- [Exercise brief]:
Range to output from the entries below: the line containing "Rozhodujúcim obratom je" through the line containing "Nezmenilo to však". Set it down exactly, ends included, nothing else.

***** Input records *****

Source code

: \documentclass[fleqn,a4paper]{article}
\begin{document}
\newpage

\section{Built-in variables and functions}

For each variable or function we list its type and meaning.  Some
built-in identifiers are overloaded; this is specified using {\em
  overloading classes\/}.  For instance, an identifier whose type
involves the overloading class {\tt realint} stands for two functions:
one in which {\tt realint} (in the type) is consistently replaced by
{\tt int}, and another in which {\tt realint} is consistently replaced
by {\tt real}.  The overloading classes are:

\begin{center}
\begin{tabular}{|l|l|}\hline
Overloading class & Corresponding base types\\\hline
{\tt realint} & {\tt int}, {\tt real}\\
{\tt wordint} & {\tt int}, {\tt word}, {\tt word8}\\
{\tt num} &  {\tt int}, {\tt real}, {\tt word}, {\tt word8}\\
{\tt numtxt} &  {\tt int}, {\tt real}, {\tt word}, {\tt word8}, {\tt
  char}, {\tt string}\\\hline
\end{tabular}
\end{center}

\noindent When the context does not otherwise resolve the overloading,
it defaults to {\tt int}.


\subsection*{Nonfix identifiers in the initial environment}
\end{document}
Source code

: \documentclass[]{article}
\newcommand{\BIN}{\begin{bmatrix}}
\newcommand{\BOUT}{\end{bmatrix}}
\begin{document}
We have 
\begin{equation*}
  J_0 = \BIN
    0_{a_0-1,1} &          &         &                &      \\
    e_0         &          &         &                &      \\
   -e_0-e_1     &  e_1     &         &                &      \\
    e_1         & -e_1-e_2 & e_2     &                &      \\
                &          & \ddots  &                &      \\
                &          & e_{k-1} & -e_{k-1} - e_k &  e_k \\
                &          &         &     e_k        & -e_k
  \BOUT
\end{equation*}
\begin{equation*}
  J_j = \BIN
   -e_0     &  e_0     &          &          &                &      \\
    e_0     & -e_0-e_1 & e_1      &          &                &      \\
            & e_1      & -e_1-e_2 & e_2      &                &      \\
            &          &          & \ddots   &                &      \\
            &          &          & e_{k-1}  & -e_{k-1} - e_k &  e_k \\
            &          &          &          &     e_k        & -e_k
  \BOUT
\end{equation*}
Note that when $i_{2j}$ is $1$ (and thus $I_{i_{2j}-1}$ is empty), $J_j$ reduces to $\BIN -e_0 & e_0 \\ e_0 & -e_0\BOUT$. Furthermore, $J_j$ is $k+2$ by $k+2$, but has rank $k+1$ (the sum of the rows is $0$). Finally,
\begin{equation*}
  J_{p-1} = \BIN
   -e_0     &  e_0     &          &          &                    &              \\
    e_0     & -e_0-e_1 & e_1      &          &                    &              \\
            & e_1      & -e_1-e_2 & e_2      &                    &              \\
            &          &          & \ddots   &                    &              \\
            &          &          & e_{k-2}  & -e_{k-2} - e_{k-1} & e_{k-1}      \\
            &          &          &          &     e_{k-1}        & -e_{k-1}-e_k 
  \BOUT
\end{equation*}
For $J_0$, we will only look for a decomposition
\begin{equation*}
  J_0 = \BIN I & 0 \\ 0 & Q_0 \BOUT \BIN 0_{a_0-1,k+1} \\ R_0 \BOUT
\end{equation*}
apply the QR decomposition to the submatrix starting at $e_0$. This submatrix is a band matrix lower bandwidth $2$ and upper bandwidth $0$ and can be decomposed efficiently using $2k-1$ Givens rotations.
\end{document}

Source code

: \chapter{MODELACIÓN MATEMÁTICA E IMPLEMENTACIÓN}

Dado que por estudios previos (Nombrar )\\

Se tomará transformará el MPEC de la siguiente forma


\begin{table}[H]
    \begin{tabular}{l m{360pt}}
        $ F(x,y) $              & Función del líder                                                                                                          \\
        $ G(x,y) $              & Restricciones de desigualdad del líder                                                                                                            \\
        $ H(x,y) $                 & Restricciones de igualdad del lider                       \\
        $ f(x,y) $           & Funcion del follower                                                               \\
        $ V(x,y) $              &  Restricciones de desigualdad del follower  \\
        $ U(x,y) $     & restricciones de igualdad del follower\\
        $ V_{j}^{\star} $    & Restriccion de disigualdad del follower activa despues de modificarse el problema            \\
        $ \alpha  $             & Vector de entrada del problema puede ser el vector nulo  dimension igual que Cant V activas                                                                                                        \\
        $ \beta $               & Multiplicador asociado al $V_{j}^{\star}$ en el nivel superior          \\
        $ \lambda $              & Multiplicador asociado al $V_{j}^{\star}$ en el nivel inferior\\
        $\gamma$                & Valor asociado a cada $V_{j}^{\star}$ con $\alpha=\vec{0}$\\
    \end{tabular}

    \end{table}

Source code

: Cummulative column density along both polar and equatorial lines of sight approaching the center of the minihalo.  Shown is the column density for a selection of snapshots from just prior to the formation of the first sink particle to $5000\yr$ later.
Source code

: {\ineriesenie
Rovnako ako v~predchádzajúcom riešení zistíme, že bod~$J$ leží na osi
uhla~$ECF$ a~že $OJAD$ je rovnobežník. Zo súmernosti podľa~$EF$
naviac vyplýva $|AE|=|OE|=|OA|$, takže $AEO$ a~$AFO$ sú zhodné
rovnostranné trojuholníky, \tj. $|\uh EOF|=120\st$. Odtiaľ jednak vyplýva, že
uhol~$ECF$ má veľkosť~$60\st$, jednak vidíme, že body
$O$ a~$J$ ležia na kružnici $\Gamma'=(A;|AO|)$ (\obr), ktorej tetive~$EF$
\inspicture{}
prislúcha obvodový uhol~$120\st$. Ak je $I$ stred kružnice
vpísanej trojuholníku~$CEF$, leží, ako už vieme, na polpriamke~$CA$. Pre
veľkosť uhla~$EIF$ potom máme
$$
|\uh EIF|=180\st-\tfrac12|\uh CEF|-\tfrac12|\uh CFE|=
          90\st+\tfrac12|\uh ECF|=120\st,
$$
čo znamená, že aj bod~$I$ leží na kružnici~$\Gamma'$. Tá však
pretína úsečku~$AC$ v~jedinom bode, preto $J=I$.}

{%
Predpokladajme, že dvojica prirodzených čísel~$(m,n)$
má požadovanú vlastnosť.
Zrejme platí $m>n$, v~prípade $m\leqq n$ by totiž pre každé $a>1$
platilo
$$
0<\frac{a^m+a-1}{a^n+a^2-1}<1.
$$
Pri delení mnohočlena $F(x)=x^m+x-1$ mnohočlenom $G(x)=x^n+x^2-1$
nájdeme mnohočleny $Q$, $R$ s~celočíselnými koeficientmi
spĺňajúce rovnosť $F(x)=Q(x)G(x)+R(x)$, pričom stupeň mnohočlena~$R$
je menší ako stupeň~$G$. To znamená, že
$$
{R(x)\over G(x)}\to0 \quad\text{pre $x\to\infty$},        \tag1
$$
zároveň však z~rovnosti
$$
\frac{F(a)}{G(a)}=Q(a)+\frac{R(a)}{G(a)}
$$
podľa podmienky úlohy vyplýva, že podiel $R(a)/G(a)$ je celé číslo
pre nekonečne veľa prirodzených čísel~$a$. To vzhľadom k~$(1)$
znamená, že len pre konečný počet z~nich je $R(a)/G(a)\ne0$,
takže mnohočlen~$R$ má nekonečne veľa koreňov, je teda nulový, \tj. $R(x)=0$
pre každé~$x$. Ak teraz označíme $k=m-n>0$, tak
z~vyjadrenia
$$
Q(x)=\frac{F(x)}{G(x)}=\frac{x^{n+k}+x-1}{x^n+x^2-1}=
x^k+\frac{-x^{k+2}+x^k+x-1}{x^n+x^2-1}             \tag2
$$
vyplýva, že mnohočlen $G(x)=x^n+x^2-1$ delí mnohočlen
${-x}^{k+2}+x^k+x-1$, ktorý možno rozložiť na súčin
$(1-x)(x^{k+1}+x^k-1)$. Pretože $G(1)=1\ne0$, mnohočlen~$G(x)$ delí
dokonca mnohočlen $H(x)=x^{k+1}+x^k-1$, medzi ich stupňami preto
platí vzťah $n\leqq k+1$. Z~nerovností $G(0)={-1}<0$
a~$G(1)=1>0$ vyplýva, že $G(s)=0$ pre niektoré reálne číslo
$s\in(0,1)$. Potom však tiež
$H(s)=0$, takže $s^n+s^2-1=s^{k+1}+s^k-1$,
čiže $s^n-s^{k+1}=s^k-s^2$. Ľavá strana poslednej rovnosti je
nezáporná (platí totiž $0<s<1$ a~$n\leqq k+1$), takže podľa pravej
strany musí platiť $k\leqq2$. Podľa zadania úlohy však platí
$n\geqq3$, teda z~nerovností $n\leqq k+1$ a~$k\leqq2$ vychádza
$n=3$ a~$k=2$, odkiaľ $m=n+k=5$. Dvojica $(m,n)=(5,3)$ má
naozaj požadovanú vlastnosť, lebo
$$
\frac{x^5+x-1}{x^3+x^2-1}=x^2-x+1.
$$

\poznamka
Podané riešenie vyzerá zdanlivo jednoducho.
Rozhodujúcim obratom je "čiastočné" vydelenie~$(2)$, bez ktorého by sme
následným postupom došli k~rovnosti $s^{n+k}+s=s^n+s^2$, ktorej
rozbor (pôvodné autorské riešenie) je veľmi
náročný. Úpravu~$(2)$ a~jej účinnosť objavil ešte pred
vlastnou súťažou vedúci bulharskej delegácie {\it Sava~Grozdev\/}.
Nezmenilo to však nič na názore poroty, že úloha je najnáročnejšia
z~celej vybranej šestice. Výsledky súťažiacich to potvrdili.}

*****

- [Response to the exercise]:
Rozhodujúcim obratom je "čiastočné" vydelenie~$(2)$, bez ktorého by sme
následným postupom došli k~rovnosti $s^{n+k}+s=s^n+s^2$, ktorej
rozbor (pôvodné autorské riešenie) je veľmi
náročný. Úpravu~$(2)$ a~jej účinnosť objavil ešte pred
vlastnou súťažou vedúci bulharskej delegácie {\it Sava~Grozdev\/}.
Nezmenilo to však nič na názore poroty, že úloha je najnáročnejšia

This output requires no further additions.